§ **HOW TO COMPLETE THIS TASK**:
Quote the listing in full, exactly as given, minus any pictures.

§ **DATASET EXCERPTS**:
------
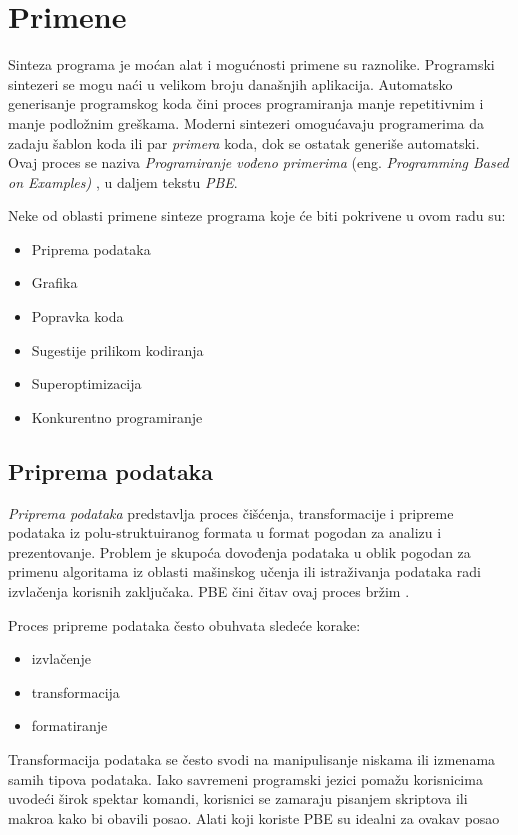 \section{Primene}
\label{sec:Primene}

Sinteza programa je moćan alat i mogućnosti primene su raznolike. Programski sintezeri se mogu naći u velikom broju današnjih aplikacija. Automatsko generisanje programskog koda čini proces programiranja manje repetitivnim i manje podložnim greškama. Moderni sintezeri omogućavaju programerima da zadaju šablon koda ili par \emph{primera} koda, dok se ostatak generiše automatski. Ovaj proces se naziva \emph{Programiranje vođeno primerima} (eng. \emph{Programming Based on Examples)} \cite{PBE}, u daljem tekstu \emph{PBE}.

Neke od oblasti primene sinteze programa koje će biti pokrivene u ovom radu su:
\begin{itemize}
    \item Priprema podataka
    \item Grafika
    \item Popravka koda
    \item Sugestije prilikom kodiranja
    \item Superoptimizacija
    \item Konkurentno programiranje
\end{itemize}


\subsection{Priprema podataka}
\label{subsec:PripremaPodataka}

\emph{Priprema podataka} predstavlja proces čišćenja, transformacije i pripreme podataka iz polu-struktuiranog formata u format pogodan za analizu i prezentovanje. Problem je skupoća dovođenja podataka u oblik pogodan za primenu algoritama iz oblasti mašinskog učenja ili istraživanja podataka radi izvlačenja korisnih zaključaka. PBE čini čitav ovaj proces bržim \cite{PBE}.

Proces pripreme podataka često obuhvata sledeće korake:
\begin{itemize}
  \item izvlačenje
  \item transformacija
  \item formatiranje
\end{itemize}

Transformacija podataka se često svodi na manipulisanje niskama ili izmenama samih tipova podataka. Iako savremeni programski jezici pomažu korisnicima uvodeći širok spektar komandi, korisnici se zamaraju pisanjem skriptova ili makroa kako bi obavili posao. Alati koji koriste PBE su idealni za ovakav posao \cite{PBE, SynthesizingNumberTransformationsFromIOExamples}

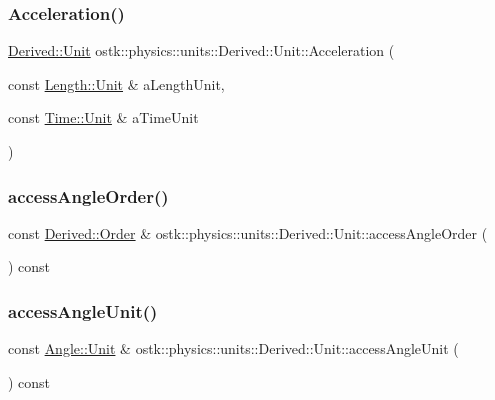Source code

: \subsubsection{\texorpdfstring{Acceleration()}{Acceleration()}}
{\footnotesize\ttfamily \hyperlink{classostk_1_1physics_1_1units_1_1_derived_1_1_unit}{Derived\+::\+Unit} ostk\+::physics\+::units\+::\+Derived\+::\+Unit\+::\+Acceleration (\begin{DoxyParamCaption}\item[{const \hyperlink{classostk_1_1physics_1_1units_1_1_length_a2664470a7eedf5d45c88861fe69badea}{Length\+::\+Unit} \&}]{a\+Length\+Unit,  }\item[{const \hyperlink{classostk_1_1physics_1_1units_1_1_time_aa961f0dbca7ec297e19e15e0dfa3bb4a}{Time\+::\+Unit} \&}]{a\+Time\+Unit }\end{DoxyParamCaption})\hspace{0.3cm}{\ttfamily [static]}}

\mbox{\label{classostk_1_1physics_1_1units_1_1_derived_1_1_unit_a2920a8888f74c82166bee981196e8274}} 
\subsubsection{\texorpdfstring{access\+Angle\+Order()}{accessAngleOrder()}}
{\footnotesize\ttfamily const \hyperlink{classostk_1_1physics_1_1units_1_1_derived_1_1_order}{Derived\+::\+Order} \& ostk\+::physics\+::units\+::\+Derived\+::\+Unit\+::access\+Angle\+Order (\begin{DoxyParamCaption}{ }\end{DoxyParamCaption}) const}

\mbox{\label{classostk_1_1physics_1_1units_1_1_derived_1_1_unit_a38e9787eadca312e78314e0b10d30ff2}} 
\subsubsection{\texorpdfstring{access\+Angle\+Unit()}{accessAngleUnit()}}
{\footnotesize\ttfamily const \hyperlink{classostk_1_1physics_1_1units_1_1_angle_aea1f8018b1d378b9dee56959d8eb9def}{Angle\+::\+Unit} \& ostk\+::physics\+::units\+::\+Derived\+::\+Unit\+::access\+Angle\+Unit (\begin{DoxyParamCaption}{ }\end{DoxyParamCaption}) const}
------
§ **WRITTEN SOLUTION**:
 \section{Primene}
\label{sec:Primene}

Sinteza programa je moćan alat i mogućnosti primene su raznolike. Programski sintezeri se mogu naći u velikom broju današnjih aplikacija. Automatsko generisanje programskog koda čini proces programiranja manje repetitivnim i manje podložnim greškama. Moderni sintezeri omogućavaju programerima da zadaju šablon koda ili par \emph{primera} koda, dok se ostatak generiše automatski. Ovaj proces se naziva \emph{Programiranje vođeno primerima} (eng. \emph{Programming Based on Examples)} \cite{PBE}, u daljem tekstu \emph{PBE}.

Neke od oblasti primene sinteze programa koje će biti pokrivene u ovom radu su:
\begin{itemize}
    \item Priprema podataka
    \item Grafika
    \item Popravka koda
    \item Sugestije prilikom kodiranja
    \item Superoptimizacija
    \item Konkurentno programiranje
\end{itemize}


\subsection{Priprema podataka}
\label{subsec:PripremaPodataka}

\emph{Priprema podataka} predstavlja proces čišćenja, transformacije i pripreme podataka iz polu-struktuiranog formata u format pogodan za analizu i prezentovanje. Problem je skupoća dovođenja podataka u oblik pogodan za primenu algoritama iz oblasti mašinskog učenja ili istraživanja podataka radi izvlačenja korisnih zaključaka. PBE čini čitav ovaj proces bržim \cite{PBE}.

Proces pripreme podataka često obuhvata sledeće korake:
\begin{itemize}
  \item izvlačenje
  \item transformacija
  \item formatiranje
\end{itemize}

Transformacija podataka se često svodi na manipulisanje niskama ili izmenama samih tipova podataka. Iako savremeni programski jezici pomažu korisnicima uvodeći širok spektar komandi, korisnici se zamaraju pisanjem skriptova ili makroa kako bi obavili posao. Alati koji koriste PBE su idealni za ovakav posao \cite{PBE, SynthesizingNumberTransformationsFromIOExamples}

Source code

: \subsubsection{\texorpdfstring{Acceleration()}{Acceleration()}}
{\footnotesize\ttfamily \hyperlink{classostk_1_1physics_1_1units_1_1_derived_1_1_unit}{Derived\+::\+Unit} ostk\+::physics\+::units\+::\+Derived\+::\+Unit\+::\+Acceleration (\begin{DoxyParamCaption}\item[{const \hyperlink{classostk_1_1physics_1_1units_1_1_length_a2664470a7eedf5d45c88861fe69badea}{Length\+::\+Unit} \&}]{a\+Length\+Unit,  }\item[{const \hyperlink{classostk_1_1physics_1_1units_1_1_time_aa961f0dbca7ec297e19e15e0dfa3bb4a}{Time\+::\+Unit} \&}]{a\+Time\+Unit }\end{DoxyParamCaption})\hspace{0.3cm}{\ttfamily [static]}}

\mbox{\label{classostk_1_1physics_1_1units_1_1_derived_1_1_unit_a2920a8888f74c82166bee981196e8274}} 
\subsubsection{\texorpdfstring{access\+Angle\+Order()}{accessAngleOrder()}}
{\footnotesize\ttfamily const \hyperlink{classostk_1_1physics_1_1units_1_1_derived_1_1_order}{Derived\+::\+Order} \& ostk\+::physics\+::units\+::\+Derived\+::\+Unit\+::access\+Angle\+Order (\begin{DoxyParamCaption}{ }\end{DoxyParamCaption}) const}

\mbox{\label{classostk_1_1physics_1_1units_1_1_derived_1_1_unit_a38e9787eadca312e78314e0b10d30ff2}} 
\subsubsection{\texorpdfstring{access\+Angle\+Unit()}{accessAngleUnit()}}
{\footnotesize\ttfamily const \hyperlink{classostk_1_1physics_1_1units_1_1_angle_aea1f8018b1d378b9dee56959d8eb9def}{Angle\+::\+Unit} \& ostk\+::physics\+::units\+::\+Derived\+::\+Unit\+::access\+Angle\+Unit (\begin{DoxyParamCaption}{ }\end{DoxyParamCaption}) const}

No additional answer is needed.